Gadis itu bangkit berdiri dan berjalan ke ujung stasiun kereta. Di seberang sana, di sisi yang lain, padang pasir dan pepohonan tampak menghiasi tepian lembah Sungai Ebro. Jauh dari tempatnya berdiri, gadis itu melihat aliran air sungai dan gugusan pegunungan. Segumpal awan bergerak halus di langit luas, menyeret bayang-bayang yang meneduhkan sebagian padang pasir yang menghampar; dan ia bisa melihat badan sungai lewat celah-celah pepohonan.
“Dan kita bisa memiliki semua ini,” kata si gadis. “Kita bisa memiliki segalanya; dan setiap hari hidup kita akan semakin bahagia.”
“Apa katamu?”
“Kubilang kita bisa memiliki segalanya.”
“Kita memang bisa memiliki segalanya.”
“Tidak, kita tidak bisa memiliki segalanya,” kata si gadis.
“Kita bisa menguasai dunia,” kata si pemuda.
“Kita tidak bisa menguasai dunia.”
“Kita bisa pergi kemana saja.”
“Kita tidak bisa pergi ke mana saja, karena dunia ini bukan milik kita lagi.”
“Tentu saja dunia ini milik kita,” desak si pemuda.
“Bukan. Begitu mereka mengambilnya, kita tidak akan bisa merebutnya kembali.”
“Tapi mereka belum mengambilnya.”
“Lihat saja nanti.”
“Kemarilah, jangan panas-panasan disana,” bujuk si pemuda. “Kau tidak boleh bersikap seperti itu.”
“Aku tidak menunjukkan sikap aneh,” balas si gadis. “Aku hanya tahu beberapa hal yang tidak kau ketahui.”
“Aku tidak ingin kau melakukan sesuatu karena terpaksa—”
“Ataupun sesuatu yang sifatnya tidak baik untukku,” kata si gadis. “Aku tahu. Boleh pesan satu gelas bir lagi?”
“Baiklah. Tapi kau harus mengerti bahwa—”
“Aku mengerti,” kata si gadis. “Bisa tidak kita berhenti bicara sekarang?”
Mereka duduk di meja yang sama dan si gadis memandangi deretan bukit yang dikelilingi oleh tanah gersang di sekitar area lembah; sementara si pemuda memandangi kekasihnya dari seberang meja.
“Kau harus mengerti,” ujar si pemuda. “Bahwa aku tidak mau kau melakukan sesuatu karena terpaksa.

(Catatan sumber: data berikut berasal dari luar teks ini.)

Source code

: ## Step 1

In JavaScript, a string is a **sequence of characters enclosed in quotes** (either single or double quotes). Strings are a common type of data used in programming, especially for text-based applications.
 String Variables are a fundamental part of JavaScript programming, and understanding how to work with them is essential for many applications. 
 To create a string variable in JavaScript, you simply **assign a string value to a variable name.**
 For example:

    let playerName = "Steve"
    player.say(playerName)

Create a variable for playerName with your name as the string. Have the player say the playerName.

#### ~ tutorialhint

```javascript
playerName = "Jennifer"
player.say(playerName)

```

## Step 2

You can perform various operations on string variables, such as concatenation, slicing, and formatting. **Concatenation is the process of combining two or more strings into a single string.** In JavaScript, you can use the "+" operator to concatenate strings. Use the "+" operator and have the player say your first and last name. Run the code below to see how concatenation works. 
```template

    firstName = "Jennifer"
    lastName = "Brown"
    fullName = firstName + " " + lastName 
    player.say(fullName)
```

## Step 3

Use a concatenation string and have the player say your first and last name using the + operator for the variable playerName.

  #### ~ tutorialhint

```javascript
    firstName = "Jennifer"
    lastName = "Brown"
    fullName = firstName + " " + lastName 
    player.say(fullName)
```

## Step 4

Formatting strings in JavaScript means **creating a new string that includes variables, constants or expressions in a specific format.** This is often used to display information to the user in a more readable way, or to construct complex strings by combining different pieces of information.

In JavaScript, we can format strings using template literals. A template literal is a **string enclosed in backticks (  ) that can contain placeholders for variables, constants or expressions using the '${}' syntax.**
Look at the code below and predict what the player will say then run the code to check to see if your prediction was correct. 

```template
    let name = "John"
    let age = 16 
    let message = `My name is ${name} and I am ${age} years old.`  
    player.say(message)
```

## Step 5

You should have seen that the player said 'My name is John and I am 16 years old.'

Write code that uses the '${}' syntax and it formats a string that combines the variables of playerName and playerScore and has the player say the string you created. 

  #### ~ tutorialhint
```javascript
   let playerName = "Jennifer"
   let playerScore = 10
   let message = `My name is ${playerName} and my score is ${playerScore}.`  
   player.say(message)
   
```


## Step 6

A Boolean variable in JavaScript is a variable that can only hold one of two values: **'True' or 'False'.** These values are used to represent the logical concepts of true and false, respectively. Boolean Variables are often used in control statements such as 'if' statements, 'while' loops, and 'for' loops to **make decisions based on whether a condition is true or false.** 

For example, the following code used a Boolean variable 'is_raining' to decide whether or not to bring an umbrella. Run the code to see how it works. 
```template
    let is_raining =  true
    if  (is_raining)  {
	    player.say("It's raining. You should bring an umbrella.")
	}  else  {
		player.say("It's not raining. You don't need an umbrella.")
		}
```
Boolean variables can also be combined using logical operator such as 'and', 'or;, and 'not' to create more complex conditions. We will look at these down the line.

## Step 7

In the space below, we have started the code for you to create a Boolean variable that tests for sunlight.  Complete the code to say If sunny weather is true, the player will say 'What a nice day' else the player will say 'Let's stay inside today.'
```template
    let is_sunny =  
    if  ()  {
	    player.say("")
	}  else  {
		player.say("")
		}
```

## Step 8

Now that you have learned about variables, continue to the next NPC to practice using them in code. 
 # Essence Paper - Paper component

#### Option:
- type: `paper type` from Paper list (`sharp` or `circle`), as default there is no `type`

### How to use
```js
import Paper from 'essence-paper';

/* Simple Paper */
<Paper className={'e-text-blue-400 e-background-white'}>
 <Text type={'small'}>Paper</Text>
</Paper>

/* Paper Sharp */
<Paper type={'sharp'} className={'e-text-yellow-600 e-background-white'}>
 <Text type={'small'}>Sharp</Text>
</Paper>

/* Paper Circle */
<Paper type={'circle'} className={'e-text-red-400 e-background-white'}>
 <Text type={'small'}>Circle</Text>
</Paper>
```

Aku tidak keberatan melakukan sesuatu untukmu kalau hal itu sangat berarti bagimu.”
“Apakah hal itu tidak ada artinya bagimu? Kita mungkin punya pemecah masalahnya.”
“Tentu saja hal itu berarti untukku. Tapi aku tidak menginginkan orang lain selain dirimu. Aku tidak mau siapa-siapa, kecuali dirimu. Dan aku juga tahu bahwa prosedurnya sangat sederhana.”
“Aku tahu. Kau sudah mengatakan itu berkali-kali.”
“Kau pikir aku bercanda, tapi memang begitu kenyataannya.”
“Apa kau mau melakukan sesuatu untukku sekarang?”
“Aku akan melakukan apa saja untukmu.”
“Aku minta agar kau please please please please please please please berhenti bicara.”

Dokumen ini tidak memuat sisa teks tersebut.